SON DAKİKA

Pakistan-Suudi Savunma Paktı

Geçen hafta büyük bir merasimle imzalanan anlaşma Ortadoğu'da bütün dengeleri değiştirecek önemde. Suudiler uzun süredir bu anlaşmayı askıda tutuyorlardı.

İsrail’in Katar’a saldırması Suudilerin anlaşmayı imzalamasına yol açtı. Pakistan nükleer silahlara ve uzun menzilli füzelere sahip olduğundan anlaşmanın imzalanmasıyla birlikte Suudilerde nükleer şemsiyeye sahip oldular. 

Anlaşma savunma amaçlı olduğundan diğer silahlar gibi nükleer silahlarda saldırı amaçlı kullanılamayacak. Yani bu devletler bir başka devlete saldıramazlar. Ama herhangi biri saldırıya uğradıklarında iki devlet birlikte mukabelede bulunacaklar. Böylece Suudiler İsrail ve İran’a karşı, Pakistan Hindistan’a karşı güçlendi.

Pakistan ekonomik ve etnik sorunları olan, çok güçlü silahlı ayrılıkçı örgütlerin faaliyet gösterdiği, bunlarla beraber askeri olarak çok güçlü bir devlet. Pakistan kurulduğundan beri Hindistan korkusu yaşadığından kaynaklarını orduya aktardı. Hindistan bağlantısızların lideri olduğundan ABD ve İngiltere Pakistan’ı, ordusunu eğiterek ve son model silahlar vererek desteklediler.

Pakistan’ın Menderes’i diyebileceğimiz Zülfikar Ali Butto idam edildiğinden beri Pakistan demokrasiyle idare edilmiyor. Seçimle iş başına gelen hükümetler ihtilallerle devriliyorlar. 2022 yılında İmran Hanın görevden uzaklaştırılmasından sonra devlet daha da otoriterleşti. 
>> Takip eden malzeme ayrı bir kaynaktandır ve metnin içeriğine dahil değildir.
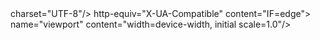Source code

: <!DOCTYPE html>
<html lang="en">
<head>
      <meta> charset="UTF-8"/>
      <meta> http-equiv="X-UA-Compatible" content="IF=edge">
      <meta> name="viewport" content="width=device-width, initial scale=1.0"/>
      <title>Document</title>
</head>
<body>
<header>
        <nav>

</body>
Bu anlaşma Pakistan’ın ekonomik sorunlarını hafifletmesini sağlayacak. Zira Suudiler yatırımlarını Hindistan ve Çin yerine Pakistan’a yönlendirecekler. Netice de Pakistan’da da işçilik çok ucuz. Pakistan’ında büyük ve modern limanları var. Halen Arabistan’da üç milyondan fazlası Pakistanlı olan on milyondan fazla yabancı işçi yaşıyor. Suudiler diğer ülkelerin kotalarını azaltırken Pakistan’dan daha fazla işçi istihdam edecekler.

Bu anlaşma Hindistan, Arap Dünyası, İsrail ve Avrupa’yı entegre edecek olan Hindistan yolu projesinin ölmesi anlamına geliyor. Bu proje İsrail’in saldırganlığı nedeniyle zaten çıkmaza girmişti. Hiçbir ilerleme olmamıştı. Artık gerçekleşmesi imkansız. ‘’Hindistan’ın yerini Pakistan alır’’ diye düşünmeyin. Pakistan’ın Hindistan ve Çin’le mukayese edilebilecek bir üretim kapasitesi yok. Böyle bir kapasiteye ulaşabilir mi bilinmez ama bu olsa bile en iyi ihtimalle çeyrek asır alır. 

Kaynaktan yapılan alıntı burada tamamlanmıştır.